Friday, December 8, 2006

Amusing Hypocrisy...


The image says it all.

Update: Ok, I should qualify this. My point here was more or less to mock those who either have no knowledge, or worse, willful disbelief in economics and yet still pontificate on economic issues. I will admit that there is such thing as price gouging, but that it is much more nuanced than just prices becoming 'unfairly' high.

Price gouging DOES occur when...

1) There is an emergency situation and demand for a particular good (such as water or electricity) skyrockets, and
2) In place of a competitive market there is only one or a few firms that can exert substantial market power.
3) Those firms, in their effort to maximize profits (as only makes sense), a) jack up prices in response to the high demand, but still artificially hold down production because of their market power, and/or b) collude in order to hold prices artificially high.
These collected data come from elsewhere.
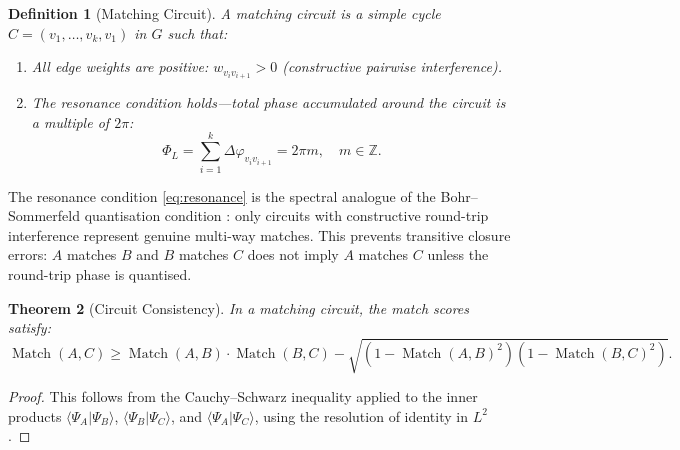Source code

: \documentclass[11pt,twocolumn,a4paper]{article}
\newtheorem{theorem}{Theorem}[section]
\newtheorem{definition}[theorem]{Definition}
\newcommand{\Z}{\mathbb{Z}}
\DeclareMathOperator{\Match}{Match}
\begin{document}
\begin{definition}[Matching Circuit]
\label{def:matching_circuit}
A \emph{matching circuit} is a simple cycle $C = (v_1, \ldots, v_k, v_1)$
in $G$ such that:
\begin{enumerate}[label=(\roman*),nosep]
  \item All edge weights are positive: $w_{v_i v_{i+1}} > 0$ (constructive
    pairwise interference).
  \item The resonance condition holds---total phase accumulated around
    the circuit is a multiple of $2\pi$:
    \begin{equation}
    \label{eq:resonance}
      \Phi_L = \sum_{i=1}^{k} \Delta\varphi_{v_i v_{i+1}} = 2\pi m,
      \quad m \in \Z.
    \end{equation}
\end{enumerate}
\end{definition}

The resonance condition \eqref{eq:resonance} is the spectral analogue
of the Bohr--Sommerfeld quantisation condition \citep{bohr1913}: only
circuits with constructive round-trip interference represent genuine
multi-way matches. This prevents transitive closure errors: $A$ matches
$B$ and $B$ matches $C$ does not imply $A$ matches $C$ unless the
round-trip phase is quantised.


\begin{theorem}[Circuit Consistency]
\label{thm:circuit_consistency}
In a matching circuit, the match scores satisfy:
\begin{equation}
\label{eq:circuit_inequality}
  \Match(A, C) \geq \Match(A, B) \cdot \Match(B, C)
    - \sqrt{(1 - \Match(A,B)^2)(1 - \Match(B,C)^2)}.
\end{equation}
\end{theorem}

\begin{proof}
This follows from the Cauchy--Schwarz inequality applied to the inner
products $\langle\Psi_A|\Psi_B\rangle$,
$\langle\Psi_B|\Psi_C\rangle$, and $\langle\Psi_A|\Psi_C\rangle$,
using the resolution of identity in $L^2$ \citep{meyer2000}.
\end{proof}


\end{document}
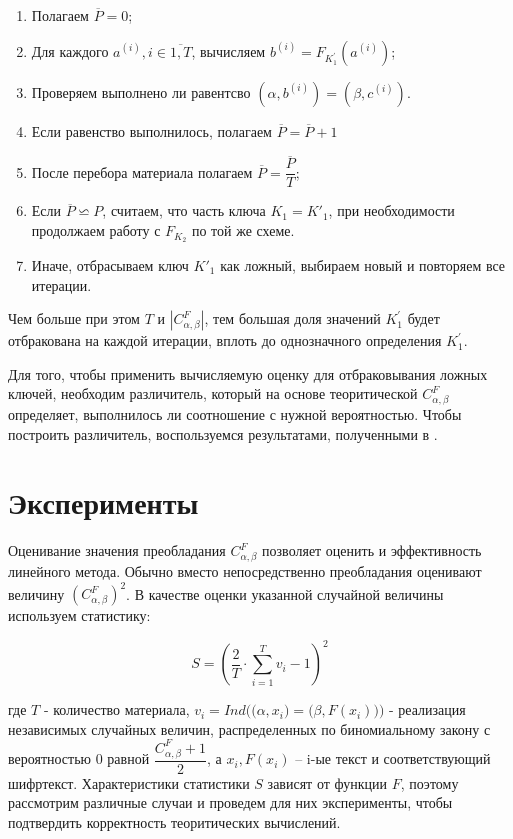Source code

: \documentclass[utf8x, 14pt]{G7-32} %
\begin{document}
\begin{enumerate}
    \item Полагаем $\overline{P} = 0$;
    \item Для каждого $a^{(i)}, i\in\overline{1,T}$, вычисляем $b^{(i)} = F_{K_1^{'}}(a^{(i)})$; 
    \item Проверяем выполнено ли равентсво $(\alpha, b^{(i)}) = (\beta, c^{(i)})$. 
    \item Если равенство выполнилось, полагаем $\overline{P} = \overline{P} + 1$
    \item После перебора материала полагаем $\overline{P} = \dfrac{\overline{P}}{T}$;
    \item Если $\overline{P} \backsimeq P$, считаем, что часть ключа $K_1 = K'_1$, при необходимости продолжаем работу с $F_{K_2}$ по той же схеме.
    \item Иначе, отбрасываем ключ $K'_1$ как ложный, выбираем новый и повторяем все итерации.
\end{enumerate}

Чем больше при этом $T$ и $|C_{\alpha, \beta}^F|$, тем большая доля значений $K_1^{'}$ будет отбракована на каждой итерации, вплоть до однозначного определения $K_1^{'}$.

Для того, чтобы применить вычисляемую оценку для отбраковывания ложных ключей, необходим различитель, который на основе теоритической $C_{\alpha, \beta}^F$ определяет, выполнилось ли соотношение с нужной вероятностью. Чтобы построить различитель, воспользуемся результатами, полученными в \cite{main_paper}.

\chapter{Эксперименты}
Оценивание значения преобладания $C_{\alpha, \beta}^F$ позволяет оценить и эффективность линейного метода. Обычно вместо непосредственно преобладания оценивают величину $(C_{\alpha, \beta}^F)^2$. В качестве оценки указанной случайной величины используем статистику:

$$ S = \left(\dfrac{2}{T} \cdot \sum_{i = 1}^T v_i - 1\right)^2$$

где $T$ - количество материала, $ v_i = Ind\Big(\big(\alpha, x_i\big) = \big(\beta, F(x_i)\big)\Big) $ - реализация независимых случайных величин, распределенных по биномиальному закону с вероятностью 0 равной $ \dfrac{C_{\alpha, \beta}^F + 1}{2}$, а $x_i, F(x_i)$ -- i-ые текст и соответствующий шифртекст. Характеристики статистики $S$ зависят от функции $F$, поэтому рассмотрим различные случаи и проведем для них эксперименты, чтобы подтвердить корректность теоритических вычислений.
\end{document}
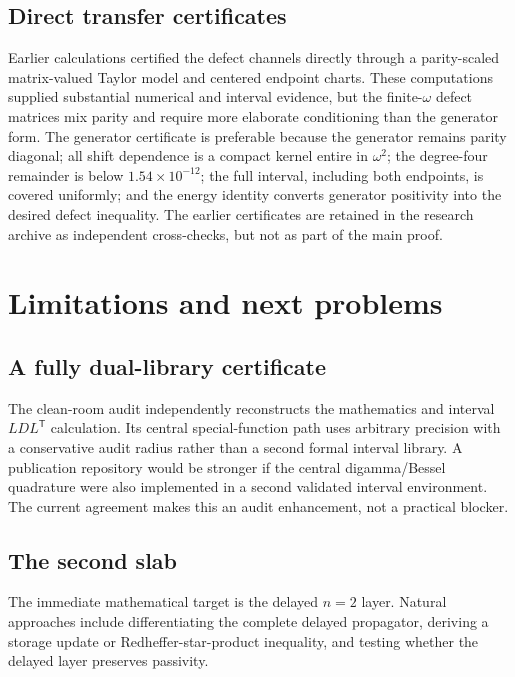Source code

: \documentclass[11pt,a4paper]{article}
\theoremstyle{plain}
\theoremstyle{definition}
\numberwithin{equation}{section}
\begin{document}
\subsection{Direct transfer certificates}

Earlier calculations certified the defect channels directly through a
parity-scaled matrix-valued Taylor model and centered endpoint charts. These
computations supplied substantial numerical and interval evidence, but the
finite-$\omega$ defect matrices mix parity and require more elaborate
conditioning than the generator form. The generator certificate is preferable
because the generator remains parity diagonal; all shift dependence is a
compact kernel entire in $\omega^2$; the degree-four remainder is below
$1.54\times10^{-12}$; the full interval, including both endpoints, is covered
uniformly; and the energy identity converts generator positivity into the
desired defect inequality. The earlier certificates are retained in the
research archive as independent cross-checks, but not as part of the main
proof.

\section{Limitations and next problems}

\subsection{A fully dual-library certificate}

The clean-room audit independently reconstructs the mathematics and interval
$LDL^{\mathsf T}$ calculation. Its central special-function path uses
arbitrary precision with a conservative audit radius rather than a second
formal interval library. A publication repository would be stronger if the
central digamma/Bessel quadrature were also implemented in a second validated
interval environment. The current agreement makes this an audit enhancement,
not a practical blocker.

\subsection{The second slab}

The immediate mathematical target is the delayed $n=2$ layer. Natural
approaches include differentiating the complete delayed propagator, deriving a
storage update or Redheffer-star-product inequality, and testing whether the
delayed layer preserves passivity.
\end{document}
When (1) - (3) occur, price gouging is taking place and it is highly disadvantageous to those in need (ie those with high demand). However... if firms are relatively competitive and the market price happens to go up, even by a large amount, during an emergency, then that is potentially *good*! How can that be?
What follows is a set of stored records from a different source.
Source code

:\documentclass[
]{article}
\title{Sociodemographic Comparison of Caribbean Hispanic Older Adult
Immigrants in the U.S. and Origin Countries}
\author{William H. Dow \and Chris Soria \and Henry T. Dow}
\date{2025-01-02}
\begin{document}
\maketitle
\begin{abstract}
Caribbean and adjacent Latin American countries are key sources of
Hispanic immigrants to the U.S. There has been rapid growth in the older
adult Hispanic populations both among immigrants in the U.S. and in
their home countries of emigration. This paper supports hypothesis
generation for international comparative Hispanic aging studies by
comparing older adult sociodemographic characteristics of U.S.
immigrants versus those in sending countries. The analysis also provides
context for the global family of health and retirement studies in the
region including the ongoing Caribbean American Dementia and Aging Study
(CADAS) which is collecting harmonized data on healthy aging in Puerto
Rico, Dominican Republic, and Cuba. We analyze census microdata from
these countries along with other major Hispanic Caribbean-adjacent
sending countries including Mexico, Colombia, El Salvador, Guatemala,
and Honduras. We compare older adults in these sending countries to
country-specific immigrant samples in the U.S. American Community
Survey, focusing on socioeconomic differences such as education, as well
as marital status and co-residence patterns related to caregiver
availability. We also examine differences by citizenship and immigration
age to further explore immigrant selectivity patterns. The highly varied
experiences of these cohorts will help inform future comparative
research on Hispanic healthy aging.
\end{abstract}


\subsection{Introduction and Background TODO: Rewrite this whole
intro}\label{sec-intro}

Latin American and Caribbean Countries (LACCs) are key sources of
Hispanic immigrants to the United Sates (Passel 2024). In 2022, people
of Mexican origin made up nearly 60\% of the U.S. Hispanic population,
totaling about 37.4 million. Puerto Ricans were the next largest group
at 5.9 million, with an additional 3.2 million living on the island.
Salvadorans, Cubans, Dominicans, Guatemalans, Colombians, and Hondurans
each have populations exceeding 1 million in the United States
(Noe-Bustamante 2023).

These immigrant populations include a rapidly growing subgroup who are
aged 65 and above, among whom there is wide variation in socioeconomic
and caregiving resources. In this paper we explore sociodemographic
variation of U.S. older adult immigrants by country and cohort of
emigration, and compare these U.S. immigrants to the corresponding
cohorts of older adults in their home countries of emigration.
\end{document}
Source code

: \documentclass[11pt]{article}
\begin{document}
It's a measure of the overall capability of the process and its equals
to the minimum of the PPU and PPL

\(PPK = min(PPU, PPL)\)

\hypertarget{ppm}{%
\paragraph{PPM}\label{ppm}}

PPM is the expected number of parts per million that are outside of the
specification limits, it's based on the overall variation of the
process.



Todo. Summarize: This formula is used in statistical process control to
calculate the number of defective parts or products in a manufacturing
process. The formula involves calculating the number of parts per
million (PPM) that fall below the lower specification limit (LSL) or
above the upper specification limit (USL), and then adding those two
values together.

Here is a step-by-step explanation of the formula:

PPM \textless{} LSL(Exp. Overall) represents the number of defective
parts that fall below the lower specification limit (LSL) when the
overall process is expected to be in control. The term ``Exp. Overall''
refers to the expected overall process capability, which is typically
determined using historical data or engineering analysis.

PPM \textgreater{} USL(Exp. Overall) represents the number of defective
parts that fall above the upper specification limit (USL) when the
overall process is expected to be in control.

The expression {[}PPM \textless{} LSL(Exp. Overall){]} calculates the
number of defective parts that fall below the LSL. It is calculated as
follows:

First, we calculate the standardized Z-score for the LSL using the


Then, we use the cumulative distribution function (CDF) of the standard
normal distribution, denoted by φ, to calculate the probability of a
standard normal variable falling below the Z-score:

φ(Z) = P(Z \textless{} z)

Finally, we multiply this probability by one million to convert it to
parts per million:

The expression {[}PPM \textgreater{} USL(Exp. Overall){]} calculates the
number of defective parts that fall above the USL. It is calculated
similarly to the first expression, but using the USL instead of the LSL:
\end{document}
In competitive markets, the price equates marginal benefit and marginal cost. If demand goes up, the only way to avoid a price increase under normal circumstances would therefore be to tolerate a shortage (a potentially large shortage at that). This is because we cannot expect firms to operate at a loss, so they would just stop production before they run into loss territory. Therefore, while some people would get the much-needed good, there would be less of it out there in total and people perfectly willing to pay for the good would be left empty-handed.
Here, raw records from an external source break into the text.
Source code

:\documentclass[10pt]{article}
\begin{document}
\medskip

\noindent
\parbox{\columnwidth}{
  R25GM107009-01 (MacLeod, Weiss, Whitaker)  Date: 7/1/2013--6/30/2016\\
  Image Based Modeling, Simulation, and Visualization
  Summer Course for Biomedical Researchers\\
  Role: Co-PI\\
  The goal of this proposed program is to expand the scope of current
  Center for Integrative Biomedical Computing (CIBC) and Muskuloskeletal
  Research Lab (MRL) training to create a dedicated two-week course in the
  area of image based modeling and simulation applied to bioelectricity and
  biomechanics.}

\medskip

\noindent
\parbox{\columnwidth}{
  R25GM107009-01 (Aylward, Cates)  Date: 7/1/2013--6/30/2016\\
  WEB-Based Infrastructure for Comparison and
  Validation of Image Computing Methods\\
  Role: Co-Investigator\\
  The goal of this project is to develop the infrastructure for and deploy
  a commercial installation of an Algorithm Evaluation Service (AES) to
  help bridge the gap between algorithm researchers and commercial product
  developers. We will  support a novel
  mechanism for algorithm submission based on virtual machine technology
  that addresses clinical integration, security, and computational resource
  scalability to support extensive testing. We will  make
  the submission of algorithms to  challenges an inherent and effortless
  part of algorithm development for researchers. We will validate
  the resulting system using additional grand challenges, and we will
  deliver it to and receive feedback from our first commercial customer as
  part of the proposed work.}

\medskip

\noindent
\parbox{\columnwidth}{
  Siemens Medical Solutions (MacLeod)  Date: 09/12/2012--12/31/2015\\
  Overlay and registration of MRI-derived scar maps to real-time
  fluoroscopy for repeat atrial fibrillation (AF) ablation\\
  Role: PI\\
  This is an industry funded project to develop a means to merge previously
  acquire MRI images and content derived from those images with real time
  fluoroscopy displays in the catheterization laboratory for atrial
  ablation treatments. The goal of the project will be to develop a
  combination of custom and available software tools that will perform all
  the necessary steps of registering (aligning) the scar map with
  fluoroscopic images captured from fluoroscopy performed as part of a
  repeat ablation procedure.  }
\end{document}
Check out the diagram below:



Ignoring all the various solid and dashed lines, just take note of a few simple facts. First of all, in either state of the world (low demand vs. high demand), the monopoly price is noticeably higher than the market price, and the monopoly output is noticeably lower. Secondly, note that when demand increases, the market price increases somewhat but market output increases much more. The opposite is true for the monopoly case.

For all the do-gooders out there, I will also point out that if we were to prevent "unfair price gouging" by imposing a rule that prices not go up in an emergency, then the level of output in the emergency would be the same as before the emergency. In other words, we would be left with a huge shortage in the amount of (high market output - initial market output). If you think that causing shortages of needed goods is the way to go, then by all means, do try, but most people won't be calling you a do-gooder when they see can't buy what they need in an emergency.